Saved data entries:
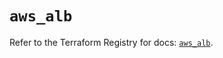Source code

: # `aws_alb`

Refer to the Terraform Registry for docs: [`aws_alb`](https://registry.terraform.io/providers/hashicorp/aws/5.93.0/docs/resources/alb).

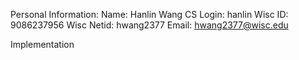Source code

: Personal Information:
Name: Hanlin Wang
CS Login: hanlin
Wisc ID: 9086237956
Wisc Netid: hwang2377
Email: hwang2377@wisc.edu


Implementation
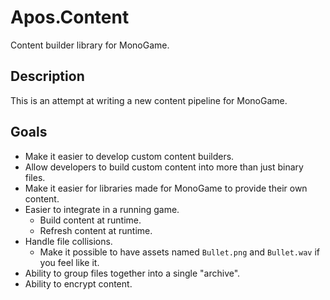 # Apos.Content
Content builder library for MonoGame.

## Description
This is an attempt at writing a new content pipeline for MonoGame.

## Goals
* Make it easier to develop custom content builders.
* Allow developers to build custom content into more than just binary files.
* Make it easier for libraries made for MonoGame to provide their own content.
* Easier to integrate in a running game.
  * Build content at runtime.
  * Refresh content at runtime.
* Handle file collisions.
  * Make it possible to have assets named `Bullet.png` and `Bullet.wav` if you feel like it.
* Ability to group files together into a single "archive".
* Ability to encrypt content.

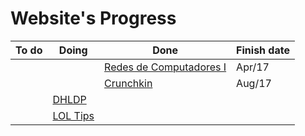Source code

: # Website's Progress

| To do          | Doing                          | Done          | Finish date |
|------------------|--------------------------------------|----------------------|-------------|
|                |                                | [Redes de Computadores I](https://murilobauerc.github.io/my-own-projects/redes/)  | Apr/17
|                |                                | [Crunchkin](https://murilobauerc.github.io/my-own-projects/crunchkin/)               |          Aug/17
|                | [DHLDP](https://dhldp-site.cfapps.io/)         |               |  
|                | [LOL Tips](https://personal-api-riot.herokuapp.com/)       |               |
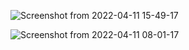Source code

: ![Screenshot from 2022-04-11 15-49-17](https://user-images.githubusercontent.com/25004712/162829877-76e6be0f-f71e-47c7-80a2-e3f2c2abef9f.png)

![Screenshot from 2022-04-11 08-01-17](https://user-images.githubusercontent.com/25004712/162830164-c8d31d67-e1a4-46e6-9f1e-fd9a93df31b6.png)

**WHAT YOU WILL DO**
The records above are to be transcribed exactly, with every picture left out.

**TASK SOLUTION**
Source code

: # `aws_alb`

Refer to the Terraform Registry for docs: [`aws_alb`](https://registry.terraform.io/providers/hashicorp/aws/5.93.0/docs/resources/alb).

Source code

: Personal Information:
Name: Hanlin Wang
CS Login: hanlin
Wisc ID: 9086237956
Wisc Netid: hwang2377
Email: hwang2377@wisc.edu


Implementation
 # Apos.Content
Content builder library for MonoGame.

## Description
This is an attempt at writing a new content pipeline for MonoGame.

## Goals
* Make it easier to develop custom content builders.
* Allow developers to build custom content into more than just binary files.
* Make it easier for libraries made for MonoGame to provide their own content.
* Easier to integrate in a running game.
  * Build content at runtime.
  * Refresh content at runtime.
* Handle file collisions.
  * Make it possible to have assets named `Bullet.png` and `Bullet.wav` if you feel like it.
* Ability to group files together into a single "archive".
* Ability to encrypt content.

Source code

: # Website's Progress

| To do          | Doing                          | Done          | Finish date |
|------------------|--------------------------------------|----------------------|-------------|
|                |                                | [Redes de Computadores I](https://murilobauerc.github.io/my-own-projects/redes/)  | Apr/17
|                |                                | [Crunchkin](https://murilobauerc.github.io/my-own-projects/crunchkin/)               |          Aug/17
|                | [DHLDP](https://dhldp-site.cfapps.io/)         |               |  
|                | [LOL Tips](https://personal-api-riot.herokuapp.com/)       |               |
Source code

: ![Screenshot from 2022-04-11 15-49-17](https://user-images.githubusercontent.com/25004712/162829877-76e6be0f-f71e-47c7-80a2-e3f2c2abef9f.png)

![Screenshot from 2022-04-11 08-01-17](https://user-images.githubusercontent.com/25004712/162830164-c8d31d67-e1a4-46e6-9f1e-fd9a93df31b6.png)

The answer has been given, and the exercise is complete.